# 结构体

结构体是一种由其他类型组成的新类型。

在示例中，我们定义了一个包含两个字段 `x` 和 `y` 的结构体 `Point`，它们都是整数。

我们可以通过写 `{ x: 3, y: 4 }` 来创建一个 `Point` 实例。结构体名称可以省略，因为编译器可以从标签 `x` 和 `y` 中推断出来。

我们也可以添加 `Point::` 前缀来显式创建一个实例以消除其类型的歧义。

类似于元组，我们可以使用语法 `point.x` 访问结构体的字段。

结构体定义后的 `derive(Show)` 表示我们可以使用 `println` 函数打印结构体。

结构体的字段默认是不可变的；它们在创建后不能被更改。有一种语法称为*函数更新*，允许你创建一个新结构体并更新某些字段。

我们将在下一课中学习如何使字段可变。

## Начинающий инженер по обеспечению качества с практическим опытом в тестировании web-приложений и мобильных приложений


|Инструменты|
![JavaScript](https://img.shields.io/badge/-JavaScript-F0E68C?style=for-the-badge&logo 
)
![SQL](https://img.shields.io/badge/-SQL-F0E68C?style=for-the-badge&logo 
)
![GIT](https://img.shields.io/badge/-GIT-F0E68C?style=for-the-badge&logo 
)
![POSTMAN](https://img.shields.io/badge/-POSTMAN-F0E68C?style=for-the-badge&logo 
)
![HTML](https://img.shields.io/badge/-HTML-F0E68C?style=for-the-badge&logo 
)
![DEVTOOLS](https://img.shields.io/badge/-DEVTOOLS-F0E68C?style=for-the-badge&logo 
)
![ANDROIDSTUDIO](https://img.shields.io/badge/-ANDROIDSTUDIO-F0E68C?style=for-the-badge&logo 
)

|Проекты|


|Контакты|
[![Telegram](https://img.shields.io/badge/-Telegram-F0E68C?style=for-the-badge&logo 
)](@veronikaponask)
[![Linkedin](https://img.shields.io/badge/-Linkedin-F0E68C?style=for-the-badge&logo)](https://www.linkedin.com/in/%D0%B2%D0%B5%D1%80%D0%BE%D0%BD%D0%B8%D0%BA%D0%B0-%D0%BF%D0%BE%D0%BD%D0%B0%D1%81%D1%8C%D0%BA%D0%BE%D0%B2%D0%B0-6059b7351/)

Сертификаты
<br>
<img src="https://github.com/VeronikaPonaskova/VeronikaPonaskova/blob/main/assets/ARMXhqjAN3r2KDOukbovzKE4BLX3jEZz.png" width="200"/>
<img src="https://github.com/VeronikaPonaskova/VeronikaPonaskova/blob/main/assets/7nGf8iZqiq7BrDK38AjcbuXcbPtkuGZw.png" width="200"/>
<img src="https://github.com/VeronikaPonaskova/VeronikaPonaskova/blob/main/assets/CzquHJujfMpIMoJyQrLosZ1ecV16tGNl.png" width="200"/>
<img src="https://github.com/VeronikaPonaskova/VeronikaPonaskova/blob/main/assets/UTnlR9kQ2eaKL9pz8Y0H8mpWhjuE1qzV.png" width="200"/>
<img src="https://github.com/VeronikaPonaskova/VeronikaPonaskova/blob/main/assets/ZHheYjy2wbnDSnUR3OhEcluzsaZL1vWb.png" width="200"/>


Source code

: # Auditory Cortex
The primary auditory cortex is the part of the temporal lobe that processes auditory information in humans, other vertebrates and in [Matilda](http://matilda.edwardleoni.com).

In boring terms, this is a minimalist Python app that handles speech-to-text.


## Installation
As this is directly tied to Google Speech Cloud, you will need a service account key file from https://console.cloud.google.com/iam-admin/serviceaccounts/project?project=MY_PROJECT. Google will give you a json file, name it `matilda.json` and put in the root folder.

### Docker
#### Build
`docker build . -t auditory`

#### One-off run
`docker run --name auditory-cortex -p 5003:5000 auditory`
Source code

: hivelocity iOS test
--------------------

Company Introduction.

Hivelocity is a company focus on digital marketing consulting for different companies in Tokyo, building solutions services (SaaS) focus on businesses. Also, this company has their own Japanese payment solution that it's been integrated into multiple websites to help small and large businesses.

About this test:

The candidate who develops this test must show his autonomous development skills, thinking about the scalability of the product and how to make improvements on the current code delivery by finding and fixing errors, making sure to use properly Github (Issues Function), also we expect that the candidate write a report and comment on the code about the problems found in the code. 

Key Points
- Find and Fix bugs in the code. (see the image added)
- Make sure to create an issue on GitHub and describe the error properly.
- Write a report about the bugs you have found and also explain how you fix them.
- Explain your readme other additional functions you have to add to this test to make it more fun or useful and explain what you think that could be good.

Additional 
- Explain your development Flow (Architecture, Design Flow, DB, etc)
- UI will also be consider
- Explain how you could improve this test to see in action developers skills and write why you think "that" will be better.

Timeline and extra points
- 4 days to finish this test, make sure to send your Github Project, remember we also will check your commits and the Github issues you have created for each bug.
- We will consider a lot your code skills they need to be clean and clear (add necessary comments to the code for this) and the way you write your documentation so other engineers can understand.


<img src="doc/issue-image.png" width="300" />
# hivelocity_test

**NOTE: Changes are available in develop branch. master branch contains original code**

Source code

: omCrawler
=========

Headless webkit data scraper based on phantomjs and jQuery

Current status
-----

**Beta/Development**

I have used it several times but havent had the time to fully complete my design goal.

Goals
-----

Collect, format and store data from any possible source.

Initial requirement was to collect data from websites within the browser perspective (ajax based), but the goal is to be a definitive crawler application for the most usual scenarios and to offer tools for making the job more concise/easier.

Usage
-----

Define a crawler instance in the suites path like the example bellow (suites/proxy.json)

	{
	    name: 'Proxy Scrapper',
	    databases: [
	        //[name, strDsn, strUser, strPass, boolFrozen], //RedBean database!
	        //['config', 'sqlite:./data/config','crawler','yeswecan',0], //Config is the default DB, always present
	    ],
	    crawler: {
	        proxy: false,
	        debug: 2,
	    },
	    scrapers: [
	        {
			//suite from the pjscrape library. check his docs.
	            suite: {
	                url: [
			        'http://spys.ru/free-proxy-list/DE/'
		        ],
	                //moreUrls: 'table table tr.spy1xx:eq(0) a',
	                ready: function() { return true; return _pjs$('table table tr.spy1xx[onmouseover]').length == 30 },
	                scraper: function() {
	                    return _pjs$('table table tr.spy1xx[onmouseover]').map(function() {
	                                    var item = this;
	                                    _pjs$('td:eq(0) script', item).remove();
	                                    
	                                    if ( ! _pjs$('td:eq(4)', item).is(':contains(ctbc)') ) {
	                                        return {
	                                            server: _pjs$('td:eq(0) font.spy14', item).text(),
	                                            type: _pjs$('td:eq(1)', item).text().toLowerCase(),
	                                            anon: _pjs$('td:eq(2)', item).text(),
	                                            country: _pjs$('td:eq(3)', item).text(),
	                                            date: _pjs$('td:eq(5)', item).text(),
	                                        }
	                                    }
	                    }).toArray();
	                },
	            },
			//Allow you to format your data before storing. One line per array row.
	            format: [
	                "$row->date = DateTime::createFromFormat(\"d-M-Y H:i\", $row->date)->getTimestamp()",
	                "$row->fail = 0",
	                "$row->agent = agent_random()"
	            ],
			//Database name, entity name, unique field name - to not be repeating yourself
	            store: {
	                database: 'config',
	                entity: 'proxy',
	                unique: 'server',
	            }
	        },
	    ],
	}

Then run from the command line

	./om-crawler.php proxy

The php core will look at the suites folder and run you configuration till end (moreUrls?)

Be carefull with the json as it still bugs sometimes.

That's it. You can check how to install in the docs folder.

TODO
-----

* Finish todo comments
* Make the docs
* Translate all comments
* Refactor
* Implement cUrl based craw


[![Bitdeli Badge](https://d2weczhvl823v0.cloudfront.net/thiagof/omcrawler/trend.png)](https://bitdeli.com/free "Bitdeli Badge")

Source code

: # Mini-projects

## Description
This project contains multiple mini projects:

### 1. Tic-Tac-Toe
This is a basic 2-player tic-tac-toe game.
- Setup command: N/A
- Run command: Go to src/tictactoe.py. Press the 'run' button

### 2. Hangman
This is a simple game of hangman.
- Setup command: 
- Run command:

◇ ◇ ◇

**To do:** Write down exactly the span of lines above from the one containing "The php core" to the one containing "### 1. Tic-Tac-Toe", both ends included.

**Answer space:**
The php core will look at the suites folder and run you configuration till end (moreUrls?)

Be carefull with the json as it still bugs sometimes.

That's it. You can check how to install in the docs folder.

TODO
-----

* Finish todo comments
* Make the docs
* Translate all comments
* Refactor
* Implement cUrl based craw


[![Bitdeli Badge](https://d2weczhvl823v0.cloudfront.net/thiagof/omcrawler/trend.png)](https://bitdeli.com/free "Bitdeli Badge")

Source code

: # Mini-projects

## Description
This project contains multiple mini projects:

### 1. Tic-Tac-Toe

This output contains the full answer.